→ **WHAT YOU SHOULD DO**
Treat the line containing "在过去,我看到别人发微商,发" as the first line and the final line of the material below as the last; reproduce that range exactly.

→ **SUPPLIED ENTRIES**

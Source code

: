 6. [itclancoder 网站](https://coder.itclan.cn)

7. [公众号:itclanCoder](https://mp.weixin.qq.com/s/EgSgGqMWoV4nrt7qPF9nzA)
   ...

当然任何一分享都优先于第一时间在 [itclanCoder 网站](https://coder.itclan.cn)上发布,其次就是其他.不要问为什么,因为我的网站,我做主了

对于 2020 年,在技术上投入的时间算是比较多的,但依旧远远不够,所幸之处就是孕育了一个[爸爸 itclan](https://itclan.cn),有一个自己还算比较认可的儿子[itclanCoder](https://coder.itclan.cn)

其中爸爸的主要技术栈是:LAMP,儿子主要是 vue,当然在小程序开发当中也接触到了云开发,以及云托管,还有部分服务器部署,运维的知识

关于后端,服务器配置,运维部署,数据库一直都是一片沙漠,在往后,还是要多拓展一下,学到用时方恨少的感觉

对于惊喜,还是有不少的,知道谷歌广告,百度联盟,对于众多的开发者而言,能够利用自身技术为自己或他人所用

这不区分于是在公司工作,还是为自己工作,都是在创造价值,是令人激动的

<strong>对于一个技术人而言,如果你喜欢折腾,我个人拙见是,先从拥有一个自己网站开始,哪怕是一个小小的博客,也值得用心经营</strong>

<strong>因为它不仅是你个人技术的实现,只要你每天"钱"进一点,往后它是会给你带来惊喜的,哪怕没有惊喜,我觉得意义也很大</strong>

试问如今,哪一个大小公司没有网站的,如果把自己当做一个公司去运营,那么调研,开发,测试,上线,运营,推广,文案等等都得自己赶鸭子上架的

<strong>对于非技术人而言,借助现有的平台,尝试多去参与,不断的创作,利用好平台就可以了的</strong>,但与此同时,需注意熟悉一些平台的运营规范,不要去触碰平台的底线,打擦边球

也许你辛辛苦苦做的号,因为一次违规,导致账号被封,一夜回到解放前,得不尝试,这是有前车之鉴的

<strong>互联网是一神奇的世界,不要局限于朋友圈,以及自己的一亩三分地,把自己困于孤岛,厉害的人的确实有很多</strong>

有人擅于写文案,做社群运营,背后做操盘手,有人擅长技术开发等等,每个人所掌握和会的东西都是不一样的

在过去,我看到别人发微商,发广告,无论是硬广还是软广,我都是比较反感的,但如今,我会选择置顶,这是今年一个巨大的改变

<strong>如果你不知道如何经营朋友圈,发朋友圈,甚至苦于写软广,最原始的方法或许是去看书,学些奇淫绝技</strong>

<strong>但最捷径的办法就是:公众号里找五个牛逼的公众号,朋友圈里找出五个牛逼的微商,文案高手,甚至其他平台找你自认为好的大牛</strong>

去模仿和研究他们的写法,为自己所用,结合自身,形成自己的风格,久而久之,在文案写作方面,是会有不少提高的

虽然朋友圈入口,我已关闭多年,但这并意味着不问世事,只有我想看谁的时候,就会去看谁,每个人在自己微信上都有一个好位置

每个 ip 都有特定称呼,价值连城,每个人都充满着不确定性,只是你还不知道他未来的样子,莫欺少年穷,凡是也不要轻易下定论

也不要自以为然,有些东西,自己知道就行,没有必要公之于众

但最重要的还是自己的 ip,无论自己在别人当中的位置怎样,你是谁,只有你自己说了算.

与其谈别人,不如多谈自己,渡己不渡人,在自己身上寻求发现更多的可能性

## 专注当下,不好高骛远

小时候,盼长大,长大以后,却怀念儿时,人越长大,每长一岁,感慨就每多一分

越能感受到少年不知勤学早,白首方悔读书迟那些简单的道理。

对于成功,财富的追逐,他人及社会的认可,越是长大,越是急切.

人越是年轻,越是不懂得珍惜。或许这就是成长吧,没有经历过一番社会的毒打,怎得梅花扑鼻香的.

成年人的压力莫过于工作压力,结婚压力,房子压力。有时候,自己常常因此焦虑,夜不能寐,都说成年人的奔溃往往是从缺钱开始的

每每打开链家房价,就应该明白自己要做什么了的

→ **SOLVED PROBLEM**
在过去,我看到别人发微商,发广告,无论是硬广还是软广,我都是比较反感的,但如今,我会选择置顶,这是今年一个巨大的改变

<strong>如果你不知道如何经营朋友圈,发朋友圈,甚至苦于写软广,最原始的方法或许是去看书,学些奇淫绝技</strong>

<strong>但最捷径的办法就是:公众号里找五个牛逼的公众号,朋友圈里找出五个牛逼的微商,文案高手,甚至其他平台找你自认为好的大牛</strong>

去模仿和研究他们的写法,为自己所用,结合自身,形成自己的风格,久而久之,在文案写作方面,是会有不少提高的

虽然朋友圈入口,我已关闭多年,但这并意味着不问世事,只有我想看谁的时候,就会去看谁,每个人在自己微信上都有一个好位置

每个 ip 都有特定称呼,价值连城,每个人都充满着不确定性,只是你还不知道他未来的样子,莫欺少年穷,凡是也不要轻易下定论

也不要自以为然,有些东西,自己知道就行,没有必要公之于众

但最重要的还是自己的 ip,无论自己在别人当中的位置怎样,你是谁,只有你自己说了算.

与其谈别人,不如多谈自己,渡己不渡人,在自己身上寻求发现更多的可能性

## 专注当下,不好高骛远

小时候,盼长大,长大以后,却怀念儿时,人越长大,每长一岁,感慨就每多一分

越能感受到少年不知勤学早,白首方悔读书迟那些简单的道理。

对于成功,财富的追逐,他人及社会的认可,越是长大,越是急切.

人越是年轻,越是不懂得珍惜。或许这就是成长吧,没有经历过一番社会的毒打,怎得梅花扑鼻香的.

成年人的压力莫过于工作压力,结婚压力,房子压力。有时候,自己常常因此焦虑,夜不能寐,都说成年人的奔溃往往是从缺钱开始的

每每打开链家房价,就应该明白自己要做什么了的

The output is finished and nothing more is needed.